Recurring Kennel cough. A couple of questions. What is the viability of the virus causing Kennel Cough outside the dog? And what is the incubation period? I know there are many strains so a average is cool. About two months ago I took my pup to day care and the older dogs seemed to start acking and gacking like they're choking after about a week. We put the immune deficient dog on antibiotics as a precaution and the others resolved on their own. Now, 2 months later, with no new exposure, all 4 dogs are acking and gacking including the puppy who has had his Boratella shot ( I know it doesn't cover all strains) What is interesting is none of the dogs eat with the same gusto they did before the first incident. I worry because 2 of the older dogs are quite old (12 and 13 yo labs) They all are ADR so I wonder if there might me something else masking as kennel cough. The dogs are 7 months (collie X, 7 years Shep X, 12 years and 13 years Labx with no one worse than the others. .
Submitted: 2 years ago.
Category: Dog Veterinary
Expert:  Dr. Michael Salkin replied 2 years ago.
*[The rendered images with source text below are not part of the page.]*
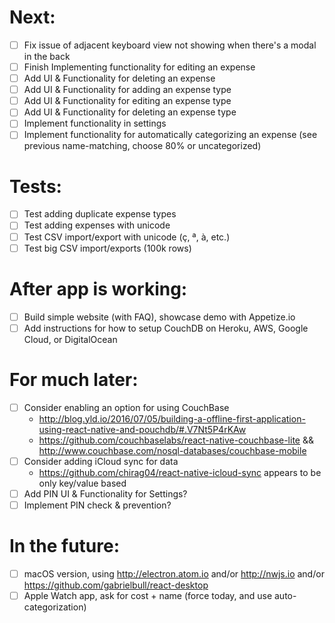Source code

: # Next:
- [ ] Fix issue of adjacent keyboard view not showing when there's a modal in the back
- [ ] Finish Implementing functionality for editing an expense
- [ ] Add UI & Functionality for deleting an expense
- [ ] Add UI & Functionality for adding an expense type
- [ ] Add UI & Functionality for editing an expense type
- [ ] Add UI & Functionality for deleting an expense type
- [ ] Implement functionality in settings
- [ ] Implement functionality for automatically categorizing an expense (see previous name-matching, choose 80% or uncategorized)

# Tests:
- [ ] Test adding duplicate expense types
- [ ] Test adding expenses with unicode
- [ ] Test CSV import/export with unicode (ç, ª, à, etc.)
- [ ] Test big CSV import/exports (100k rows)

# After app is working:
- [ ] Build simple website (with FAQ), showcase demo with Appetize.io
- [ ] Add instructions for how to setup CouchDB on Heroku, AWS, Google Cloud, or DigitalOcean

# For much later:
- [ ] Consider enabling an option for using CouchBase
  - http://blog.yld.io/2016/07/05/building-a-offline-first-application-using-react-native-and-pouchdb/#.V7Nt5P4rKAw
  - https://github.com/couchbaselabs/react-native-couchbase-lite && http://www.couchbase.com/nosql-databases/couchbase-mobile
- [ ] Consider adding iCloud sync for data
  - https://github.com/chirag04/react-native-icloud-sync appears to be only key/value based
- [ ] Add PIN UI & Functionality for Settings?
- [ ] Implement PIN check & prevention?

# In the future:
- [ ] macOS version, using http://electron.atom.io and/or http://nwjs.io and/or https://github.com/gabrielbull/react-desktop
- [ ] Apple Watch app, ask for cost + name (force today, and use auto-categorization)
I'm sorry that your question wasn't answered in a timely manner. Bordetella bronchiseptica - a bacterium rather than virus - is the most common infectious agent found in infectious tracheobronchitis ("kennel cough"). The most common frequent multiagent infection includes Bordetella and either the canine parainfluenza virus or canine adenovirus. The incubation period is 3-10 days. Bordetella remains in the environment for a variable length of time but often for many weeks and months and so re-infection can occur particularly because post-infection immunity may not be lasting. Canine influenza should also be a consideration in your dogs because that virus will sicken them far worse than the infectious tracheobronchitis agents and, in fact, cause pneumonia. Your older dogs should have their chests X-rayed. I never assume that geriatric dogs are suffering from infectious tracheobronchitis; instead, I X-ray them upon initial presentation of symptoms suggestive of infectious tracheobronchitis. Please respond with further questions or concerns if you wish.
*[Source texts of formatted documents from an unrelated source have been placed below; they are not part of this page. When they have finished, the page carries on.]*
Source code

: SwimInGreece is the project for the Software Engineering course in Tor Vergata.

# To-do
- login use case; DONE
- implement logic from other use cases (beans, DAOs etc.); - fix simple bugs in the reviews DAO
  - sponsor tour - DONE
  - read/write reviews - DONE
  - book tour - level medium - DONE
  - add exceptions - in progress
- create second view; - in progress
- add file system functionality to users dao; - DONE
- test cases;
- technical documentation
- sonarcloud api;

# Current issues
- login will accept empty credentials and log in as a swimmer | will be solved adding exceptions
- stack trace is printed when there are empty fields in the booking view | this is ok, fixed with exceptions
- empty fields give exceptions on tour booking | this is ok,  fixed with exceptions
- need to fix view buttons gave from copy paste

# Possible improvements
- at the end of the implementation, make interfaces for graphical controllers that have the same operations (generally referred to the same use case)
Customer: replied 2 years ago.
Thanks for answering. This has me somewhat confused. I was under the understanding that antibiotics were not indicated to treat KC but rather to deal with the secondary bacterial infections. Which is why I thought it was a virus. Anyway, thanks for your answer. I was debating whether to wait this out or make an appointment. Seems at least the older guys should be seen if nothing else than to rule out more serious conditions.
Expert:  Dr. Michael Salkin replied 2 years ago.
In most cases I won't treat an otherwise normal adult because KC is self-limiting in the great majority of cases - whether Bordetella is complicated with a virus or not. I worry about those symptoms in geriatrics, however. They're too often confused with cardiovascular disease or neoplasia in the aged and so, yes, please have the older guys X-rayed.
Customer: replied 2 years ago.
Hey Doc. Sorry about not rating your answer. I had asked for a refund hours before you answered. They should have withdrawn my question when I asked for the refund. However, this is not your fault, and you should not be penalized. I ended up taking in another dog who was a reluctant eater. It was the right choice because his blood work shows more issues than kennel cough. However, once he is done, I will be taking the KC guy in because it still hasn't resolved.
Expert:  Dr. Michael Salkin replied 2 years ago.
No worries. I appreciate your taking the time to update me. Keep me posted, please.